[STORED DATA Boundary: Start]

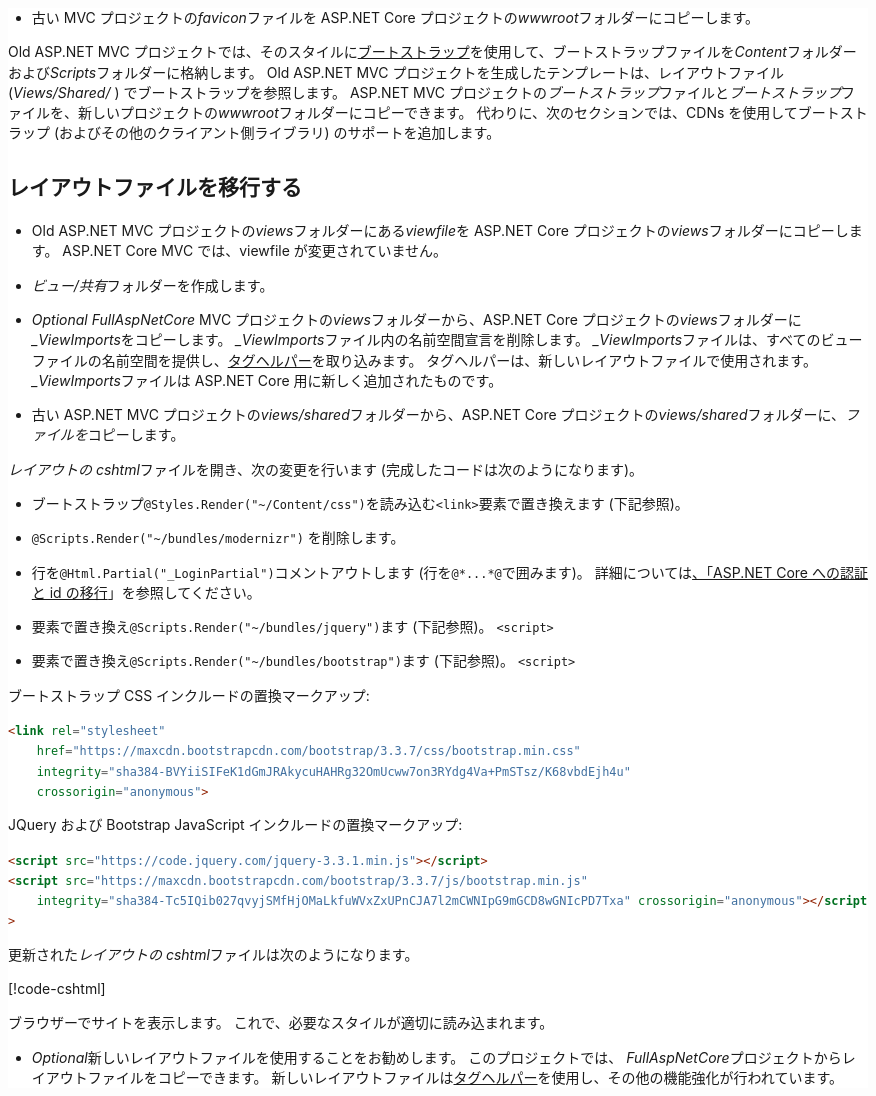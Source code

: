 * 古い MVC プロジェクトの*favicon*ファイルを ASP.NET Core プロジェクトの*wwwroot*フォルダーにコピーします。

Old ASP.NET MVC プロジェクトでは、そのスタイルに[ブートストラップ](https://getbootstrap.com/)を使用して、ブートストラップファイルを*Content*フォルダーおよび*Scripts*フォルダーに格納します。 Old ASP.NET MVC プロジェクトを生成したテンプレートは、レイアウトファイル (*Views/Shared/* ) でブートストラップを参照します。 ASP.NET MVC プロジェクトの*ブートストラップ*ファイルと*ブートストラップ*ファイルを、新しいプロジェクトの*wwwroot*フォルダーにコピーできます。 代わりに、次のセクションでは、CDNs を使用してブートストラップ (およびその他のクライアント側ライブラリ) のサポートを追加します。

## <a name="migrate-the-layout-file"></a>レイアウトファイルを移行する

* Old ASP.NET MVC プロジェクトの*views*フォルダーにある*viewfile*を ASP.NET Core プロジェクトの*views*フォルダーにコピーします。 ASP.NET Core  MVC では、viewfile が変更されていません。

* *ビュー/共有*フォルダーを作成します。

* *Optional* *FullAspNetCore* MVC プロジェクトの*views*フォルダーから、ASP.NET Core プロジェクトの*views*フォルダーに *_ViewImports*をコピーします。 *_ViewImports*ファイル内の名前空間宣言を削除します。 *_ViewImports*ファイルは、すべてのビューファイルの名前空間を提供し、[タグヘルパー](xref:mvc/views/tag-helpers/intro)を取り込みます。 タグヘルパーは、新しいレイアウトファイルで使用されます。 *_ViewImports*ファイルは ASP.NET Core 用に新しく追加されたものです。

* 古い ASP.NET MVC プロジェクトの*views/shared*フォルダーから、ASP.NET Core プロジェクトの*views/shared*フォルダーに、*ファイルを*コピーします。

*レイアウトの cshtml*ファイルを開き、次の変更を行います (完成したコードは次のようになります)。

* ブートストラップ`@Styles.Render("~/Content/css")`を読み込む`<link>`要素で置き換えます (下記参照)。

* `@Scripts.Render("~/bundles/modernizr")` を削除します。

* 行を`@Html.Partial("_LoginPartial")`コメントアウトします (行を`@*...*@`で囲みます)。 詳細については[、「ASP.NET Core への認証と id の移行](xref:migration/identity)」を参照してください。

* 要素で置き換え`@Scripts.Render("~/bundles/jquery")`ます (下記参照)。 `<script>`

* 要素で置き換え`@Scripts.Render("~/bundles/bootstrap")`ます (下記参照)。 `<script>`

ブートストラップ CSS インクルードの置換マークアップ:

```html
<link rel="stylesheet"
    href="https://maxcdn.bootstrapcdn.com/bootstrap/3.3.7/css/bootstrap.min.css"
    integrity="sha384-BVYiiSIFeK1dGmJRAkycuHAHRg32OmUcww7on3RYdg4Va+PmSTsz/K68vbdEjh4u"
    crossorigin="anonymous">
```

JQuery および Bootstrap JavaScript インクルードの置換マークアップ:

```html
<script src="https://code.jquery.com/jquery-3.3.1.min.js"></script>
<script src="https://maxcdn.bootstrapcdn.com/bootstrap/3.3.7/js/bootstrap.min.js"
    integrity="sha384-Tc5IQib027qvyjSMfHjOMaLkfuWVxZxUPnCJA7l2mCWNIpG9mGCD8wGNIcPD7Txa" crossorigin="anonymous"></script>
```

更新された*レイアウトの cshtml*ファイルは次のようになります。

[!code-cshtml[](mvc/sample/Views/Shared/_Layout.cshtml?highlight=7-10,29,41-44)]

ブラウザーでサイトを表示します。 これで、必要なスタイルが適切に読み込まれます。

* *Optional*新しいレイアウトファイルを使用することをお勧めします。 このプロジェクトでは、 *FullAspNetCore*プロジェクトからレイアウトファイルをコピーできます。 新しいレイアウトファイルは[タグヘルパー](xref:mvc/views/tag-helpers/intro)を使用し、その他の機能強化が行われています。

[STORED DATA Boundary: End]

PROMPT:
Every entry above should be duplicated exactly. Do not include the images.

SOLUTION TO THIS TASK:
Source code

: * 古い MVC プロジェクトの*favicon*ファイルを ASP.NET Core プロジェクトの*wwwroot*フォルダーにコピーします。

Old ASP.NET MVC プロジェクトでは、そのスタイルに[ブートストラップ](https://getbootstrap.com/)を使用して、ブートストラップファイルを*Content*フォルダーおよび*Scripts*フォルダーに格納します。 Old ASP.NET MVC プロジェクトを生成したテンプレートは、レイアウトファイル (*Views/Shared/* ) でブートストラップを参照します。 ASP.NET MVC プロジェクトの*ブートストラップ*ファイルと*ブートストラップ*ファイルを、新しいプロジェクトの*wwwroot*フォルダーにコピーできます。 代わりに、次のセクションでは、CDNs を使用してブートストラップ (およびその他のクライアント側ライブラリ) のサポートを追加します。

## <a name="migrate-the-layout-file"></a>レイアウトファイルを移行する

* Old ASP.NET MVC プロジェクトの*views*フォルダーにある*viewfile*を ASP.NET Core プロジェクトの*views*フォルダーにコピーします。 ASP.NET Core  MVC では、viewfile が変更されていません。

* *ビュー/共有*フォルダーを作成します。

* *Optional* *FullAspNetCore* MVC プロジェクトの*views*フォルダーから、ASP.NET Core プロジェクトの*views*フォルダーに *_ViewImports*をコピーします。 *_ViewImports*ファイル内の名前空間宣言を削除します。 *_ViewImports*ファイルは、すべてのビューファイルの名前空間を提供し、[タグヘルパー](xref:mvc/views/tag-helpers/intro)を取り込みます。 タグヘルパーは、新しいレイアウトファイルで使用されます。 *_ViewImports*ファイルは ASP.NET Core 用に新しく追加されたものです。

* 古い ASP.NET MVC プロジェクトの*views/shared*フォルダーから、ASP.NET Core プロジェクトの*views/shared*フォルダーに、*ファイルを*コピーします。

*レイアウトの cshtml*ファイルを開き、次の変更を行います (完成したコードは次のようになります)。

* ブートストラップ`@Styles.Render("~/Content/css")`を読み込む`<link>`要素で置き換えます (下記参照)。

* `@Scripts.Render("~/bundles/modernizr")` を削除します。

* 行を`@Html.Partial("_LoginPartial")`コメントアウトします (行を`@*...*@`で囲みます)。 詳細については[、「ASP.NET Core への認証と id の移行](xref:migration/identity)」を参照してください。

* 要素で置き換え`@Scripts.Render("~/bundles/jquery")`ます (下記参照)。 `<script>`

* 要素で置き換え`@Scripts.Render("~/bundles/bootstrap")`ます (下記参照)。 `<script>`

ブートストラップ CSS インクルードの置換マークアップ:

```html
<link rel="stylesheet"
    href="https://maxcdn.bootstrapcdn.com/bootstrap/3.3.7/css/bootstrap.min.css"
    integrity="sha384-BVYiiSIFeK1dGmJRAkycuHAHRg32OmUcww7on3RYdg4Va+PmSTsz/K68vbdEjh4u"
    crossorigin="anonymous">
```

JQuery および Bootstrap JavaScript インクルードの置換マークアップ:

```html
<script src="https://code.jquery.com/jquery-3.3.1.min.js"></script>
<script src="https://maxcdn.bootstrapcdn.com/bootstrap/3.3.7/js/bootstrap.min.js"
    integrity="sha384-Tc5IQib027qvyjSMfHjOMaLkfuWVxZxUPnCJA7l2mCWNIpG9mGCD8wGNIcPD7Txa" crossorigin="anonymous"></script>
```

更新された*レイアウトの cshtml*ファイルは次のようになります。

[!code-cshtml[](mvc/sample/Views/Shared/_Layout.cshtml?highlight=7-10,29,41-44)]

ブラウザーでサイトを表示します。 これで、必要なスタイルが適切に読み込まれます。

* *Optional*新しいレイアウトファイルを使用することをお勧めします。 このプロジェクトでは、 *FullAspNetCore*プロジェクトからレイアウトファイルをコピーできます。 新しいレイアウトファイルは[タグヘルパー](xref:mvc/views/tag-helpers/intro)を使用し、その他の機能強化が行われています。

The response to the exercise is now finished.